SOURCE INFORMATION:
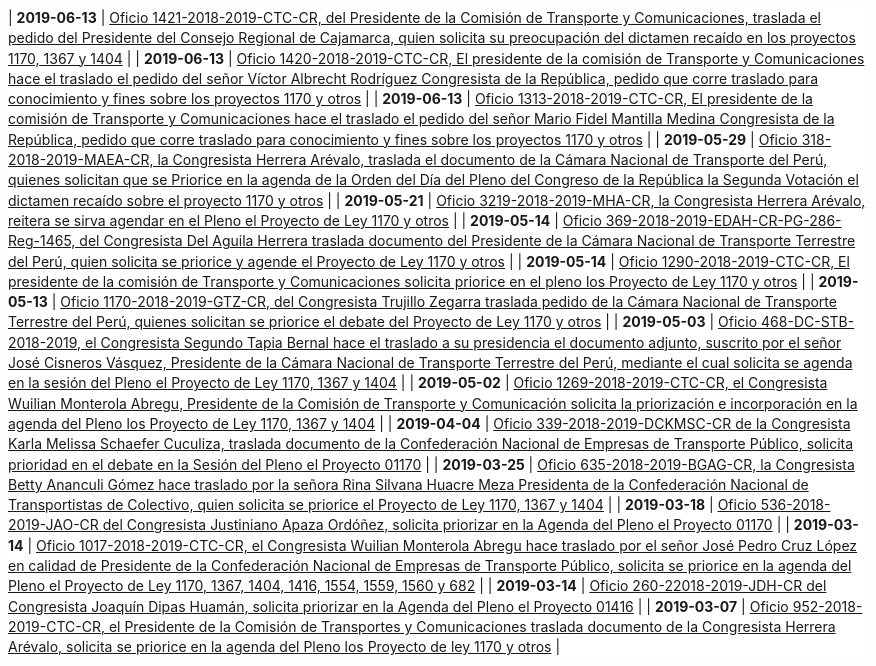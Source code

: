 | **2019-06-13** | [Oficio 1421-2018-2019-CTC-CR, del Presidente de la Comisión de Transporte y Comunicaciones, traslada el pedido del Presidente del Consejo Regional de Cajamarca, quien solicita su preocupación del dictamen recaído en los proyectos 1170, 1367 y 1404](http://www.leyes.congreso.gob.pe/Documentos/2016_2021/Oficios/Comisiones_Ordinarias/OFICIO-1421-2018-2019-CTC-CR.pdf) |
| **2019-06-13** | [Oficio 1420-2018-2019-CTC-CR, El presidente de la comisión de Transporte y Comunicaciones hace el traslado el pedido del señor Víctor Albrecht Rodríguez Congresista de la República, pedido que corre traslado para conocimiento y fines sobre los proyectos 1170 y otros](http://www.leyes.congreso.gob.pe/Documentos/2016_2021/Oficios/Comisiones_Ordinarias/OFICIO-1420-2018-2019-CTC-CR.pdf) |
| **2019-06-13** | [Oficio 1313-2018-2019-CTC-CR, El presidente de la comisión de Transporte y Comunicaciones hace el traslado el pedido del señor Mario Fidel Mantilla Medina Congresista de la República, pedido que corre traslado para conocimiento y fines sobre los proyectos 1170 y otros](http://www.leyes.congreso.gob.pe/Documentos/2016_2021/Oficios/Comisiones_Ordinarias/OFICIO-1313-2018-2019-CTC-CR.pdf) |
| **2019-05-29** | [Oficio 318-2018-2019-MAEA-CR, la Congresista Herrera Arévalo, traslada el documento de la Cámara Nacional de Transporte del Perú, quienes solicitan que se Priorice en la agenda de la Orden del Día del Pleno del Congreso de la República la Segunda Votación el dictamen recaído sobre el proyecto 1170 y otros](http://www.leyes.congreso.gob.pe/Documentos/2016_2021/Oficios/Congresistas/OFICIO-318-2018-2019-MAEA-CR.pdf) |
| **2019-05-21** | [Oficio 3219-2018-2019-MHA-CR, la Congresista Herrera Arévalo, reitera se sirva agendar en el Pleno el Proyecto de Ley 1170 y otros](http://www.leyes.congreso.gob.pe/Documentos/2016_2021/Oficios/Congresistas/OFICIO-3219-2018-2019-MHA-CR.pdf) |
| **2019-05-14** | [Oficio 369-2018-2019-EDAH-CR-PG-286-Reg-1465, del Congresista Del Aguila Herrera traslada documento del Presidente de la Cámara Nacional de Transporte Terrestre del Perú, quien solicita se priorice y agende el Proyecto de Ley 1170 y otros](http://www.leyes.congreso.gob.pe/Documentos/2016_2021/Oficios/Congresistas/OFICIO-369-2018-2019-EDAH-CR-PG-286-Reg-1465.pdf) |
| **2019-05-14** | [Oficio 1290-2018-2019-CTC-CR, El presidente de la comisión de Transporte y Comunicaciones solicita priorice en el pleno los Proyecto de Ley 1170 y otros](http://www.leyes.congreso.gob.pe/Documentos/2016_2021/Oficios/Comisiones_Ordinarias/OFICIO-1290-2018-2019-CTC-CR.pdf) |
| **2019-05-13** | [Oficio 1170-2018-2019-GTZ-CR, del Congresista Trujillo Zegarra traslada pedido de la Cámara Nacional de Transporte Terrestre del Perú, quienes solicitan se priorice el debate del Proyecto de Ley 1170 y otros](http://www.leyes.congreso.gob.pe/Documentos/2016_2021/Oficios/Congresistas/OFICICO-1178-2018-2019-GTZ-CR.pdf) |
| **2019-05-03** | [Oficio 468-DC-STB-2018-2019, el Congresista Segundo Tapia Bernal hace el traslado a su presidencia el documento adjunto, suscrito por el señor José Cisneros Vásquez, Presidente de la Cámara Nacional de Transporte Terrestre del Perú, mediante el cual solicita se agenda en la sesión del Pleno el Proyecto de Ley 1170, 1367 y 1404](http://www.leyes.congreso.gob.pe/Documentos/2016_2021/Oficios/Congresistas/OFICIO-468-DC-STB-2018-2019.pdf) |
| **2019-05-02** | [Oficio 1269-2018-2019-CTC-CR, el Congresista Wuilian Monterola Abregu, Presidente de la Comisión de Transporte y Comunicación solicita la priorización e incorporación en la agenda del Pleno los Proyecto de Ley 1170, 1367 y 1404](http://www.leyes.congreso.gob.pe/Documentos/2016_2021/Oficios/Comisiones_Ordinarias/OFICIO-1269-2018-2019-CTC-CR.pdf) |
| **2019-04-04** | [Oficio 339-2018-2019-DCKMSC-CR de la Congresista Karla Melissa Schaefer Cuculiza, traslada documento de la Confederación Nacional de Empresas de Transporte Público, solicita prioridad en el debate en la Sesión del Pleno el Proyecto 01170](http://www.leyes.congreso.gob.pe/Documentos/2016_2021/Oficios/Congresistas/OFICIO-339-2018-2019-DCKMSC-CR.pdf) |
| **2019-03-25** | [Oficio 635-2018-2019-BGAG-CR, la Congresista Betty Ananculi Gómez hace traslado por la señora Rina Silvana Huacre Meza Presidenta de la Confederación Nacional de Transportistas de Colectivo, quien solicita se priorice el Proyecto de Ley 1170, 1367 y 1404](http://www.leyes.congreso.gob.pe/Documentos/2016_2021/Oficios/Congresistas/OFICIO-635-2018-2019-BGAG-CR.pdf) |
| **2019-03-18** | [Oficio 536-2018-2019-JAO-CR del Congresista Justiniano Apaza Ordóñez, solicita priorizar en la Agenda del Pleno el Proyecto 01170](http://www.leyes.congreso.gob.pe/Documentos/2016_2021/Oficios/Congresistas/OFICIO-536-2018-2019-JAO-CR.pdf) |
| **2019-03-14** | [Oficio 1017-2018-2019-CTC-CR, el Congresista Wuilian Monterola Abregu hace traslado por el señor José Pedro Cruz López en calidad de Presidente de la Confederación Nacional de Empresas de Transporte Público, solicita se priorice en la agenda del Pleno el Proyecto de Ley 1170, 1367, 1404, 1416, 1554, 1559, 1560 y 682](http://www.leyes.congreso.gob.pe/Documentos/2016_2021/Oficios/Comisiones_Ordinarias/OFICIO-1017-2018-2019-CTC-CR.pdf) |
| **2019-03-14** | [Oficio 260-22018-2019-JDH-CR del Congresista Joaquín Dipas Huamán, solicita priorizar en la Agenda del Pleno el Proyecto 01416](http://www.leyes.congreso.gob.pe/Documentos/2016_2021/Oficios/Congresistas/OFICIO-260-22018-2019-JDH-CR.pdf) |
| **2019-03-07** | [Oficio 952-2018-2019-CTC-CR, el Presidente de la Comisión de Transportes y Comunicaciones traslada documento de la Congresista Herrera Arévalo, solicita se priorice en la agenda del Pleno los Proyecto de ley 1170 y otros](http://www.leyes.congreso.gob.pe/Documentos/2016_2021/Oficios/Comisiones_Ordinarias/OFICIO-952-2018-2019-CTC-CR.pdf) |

* * *

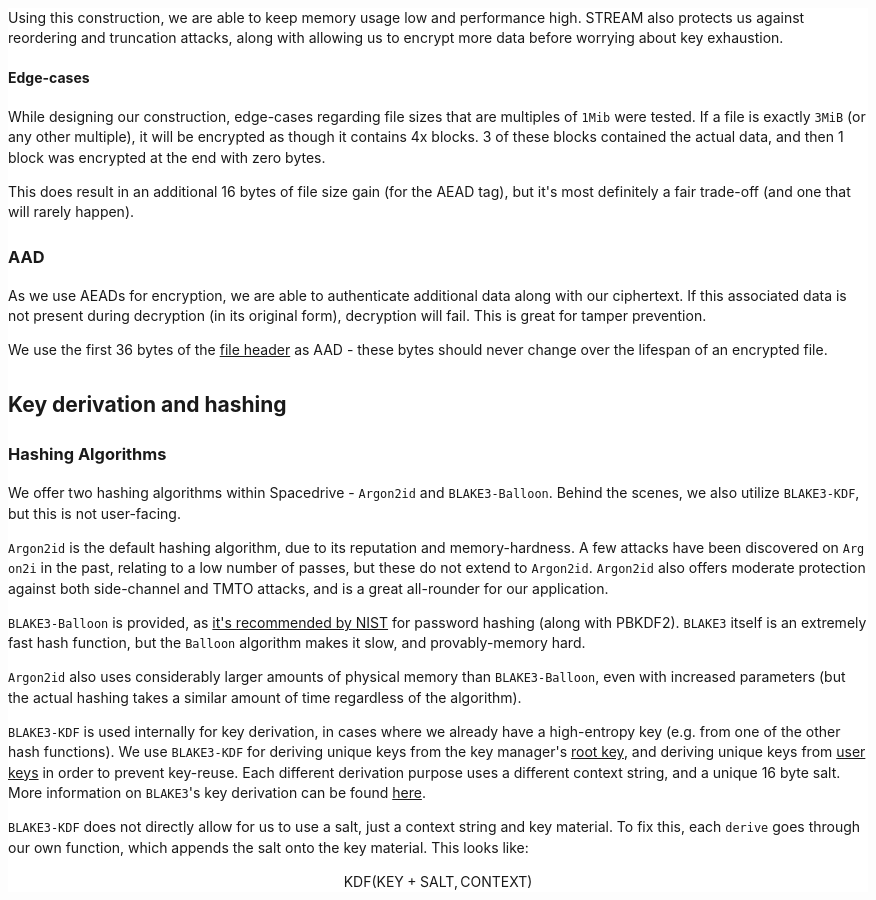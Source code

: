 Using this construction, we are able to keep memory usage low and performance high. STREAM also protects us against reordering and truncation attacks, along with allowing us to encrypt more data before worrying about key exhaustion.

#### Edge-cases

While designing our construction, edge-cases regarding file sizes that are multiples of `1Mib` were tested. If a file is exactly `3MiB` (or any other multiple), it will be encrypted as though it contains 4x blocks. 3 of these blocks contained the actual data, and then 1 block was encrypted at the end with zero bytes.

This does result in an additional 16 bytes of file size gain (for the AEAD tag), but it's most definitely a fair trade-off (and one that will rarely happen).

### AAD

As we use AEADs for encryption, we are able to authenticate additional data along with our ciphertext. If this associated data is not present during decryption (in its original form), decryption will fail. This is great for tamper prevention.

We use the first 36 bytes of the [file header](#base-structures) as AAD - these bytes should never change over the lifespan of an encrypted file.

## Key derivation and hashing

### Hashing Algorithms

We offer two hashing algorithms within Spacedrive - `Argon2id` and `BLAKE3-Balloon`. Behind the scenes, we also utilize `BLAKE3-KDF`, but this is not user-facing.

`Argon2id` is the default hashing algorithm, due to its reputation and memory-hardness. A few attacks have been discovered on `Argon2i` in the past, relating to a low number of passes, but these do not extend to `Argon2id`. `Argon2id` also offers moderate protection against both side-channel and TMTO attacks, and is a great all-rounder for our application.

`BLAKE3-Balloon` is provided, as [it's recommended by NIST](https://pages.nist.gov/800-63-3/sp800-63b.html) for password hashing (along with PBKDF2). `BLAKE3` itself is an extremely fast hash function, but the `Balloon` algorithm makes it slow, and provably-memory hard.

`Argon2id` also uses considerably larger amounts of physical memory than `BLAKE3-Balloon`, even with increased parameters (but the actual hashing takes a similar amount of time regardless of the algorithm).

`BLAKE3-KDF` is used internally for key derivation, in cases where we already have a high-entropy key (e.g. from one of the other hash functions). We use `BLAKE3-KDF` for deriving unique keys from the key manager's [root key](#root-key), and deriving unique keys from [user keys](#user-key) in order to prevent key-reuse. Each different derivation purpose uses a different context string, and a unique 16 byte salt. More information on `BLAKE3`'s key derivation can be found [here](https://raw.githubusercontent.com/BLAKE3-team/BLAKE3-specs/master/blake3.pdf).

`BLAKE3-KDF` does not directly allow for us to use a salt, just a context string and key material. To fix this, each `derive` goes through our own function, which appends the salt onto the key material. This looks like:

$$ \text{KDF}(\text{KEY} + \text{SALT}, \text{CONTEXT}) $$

YOUR OBJECTIVE: An exact copy of the lines above, from the one containing "As we use AEADs" through the one containing "We offer two", is the whole of the answer.

ANSWER SECTION:
As we use AEADs for encryption, we are able to authenticate additional data along with our ciphertext. If this associated data is not present during decryption (in its original form), decryption will fail. This is great for tamper prevention.

We use the first 36 bytes of the [file header](#base-structures) as AAD - these bytes should never change over the lifespan of an encrypted file.

## Key derivation and hashing

### Hashing Algorithms

We offer two hashing algorithms within Spacedrive - `Argon2id` and `BLAKE3-Balloon`. Behind the scenes, we also utilize `BLAKE3-KDF`, but this is not user-facing.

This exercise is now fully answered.